[Dataset entries]
####################

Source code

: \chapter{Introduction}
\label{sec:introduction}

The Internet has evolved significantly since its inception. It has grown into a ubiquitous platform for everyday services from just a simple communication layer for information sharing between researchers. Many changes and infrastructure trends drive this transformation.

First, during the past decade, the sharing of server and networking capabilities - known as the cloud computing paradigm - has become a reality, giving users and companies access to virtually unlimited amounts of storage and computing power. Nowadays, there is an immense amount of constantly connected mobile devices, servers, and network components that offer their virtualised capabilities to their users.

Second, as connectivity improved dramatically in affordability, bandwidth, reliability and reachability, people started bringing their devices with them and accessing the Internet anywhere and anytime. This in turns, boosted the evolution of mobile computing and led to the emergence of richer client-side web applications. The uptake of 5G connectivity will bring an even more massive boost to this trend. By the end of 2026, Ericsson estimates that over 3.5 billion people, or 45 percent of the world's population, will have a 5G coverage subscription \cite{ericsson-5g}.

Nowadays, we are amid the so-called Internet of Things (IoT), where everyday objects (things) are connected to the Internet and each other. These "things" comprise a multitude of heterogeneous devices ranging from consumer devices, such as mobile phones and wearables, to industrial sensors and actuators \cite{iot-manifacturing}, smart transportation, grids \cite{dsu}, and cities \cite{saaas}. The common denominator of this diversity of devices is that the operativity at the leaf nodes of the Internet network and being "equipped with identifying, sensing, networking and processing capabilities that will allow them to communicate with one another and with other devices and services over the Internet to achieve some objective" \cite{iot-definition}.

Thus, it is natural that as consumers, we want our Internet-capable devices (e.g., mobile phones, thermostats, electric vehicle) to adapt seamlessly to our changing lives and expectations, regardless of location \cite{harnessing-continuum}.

####################

WHAT TO PRODUCE —
The first line of the entries above and every line after it, up to and including the line with "The Internet has", should be set down exactly.

EXERCISE OUTPUT —
Source code

: \chapter{Introduction}
\label{sec:introduction}

The Internet has evolved significantly since its inception. It has grown into a ubiquitous platform for everyday services from just a simple communication layer for information sharing between researchers. Many changes and infrastructure trends drive this transformation.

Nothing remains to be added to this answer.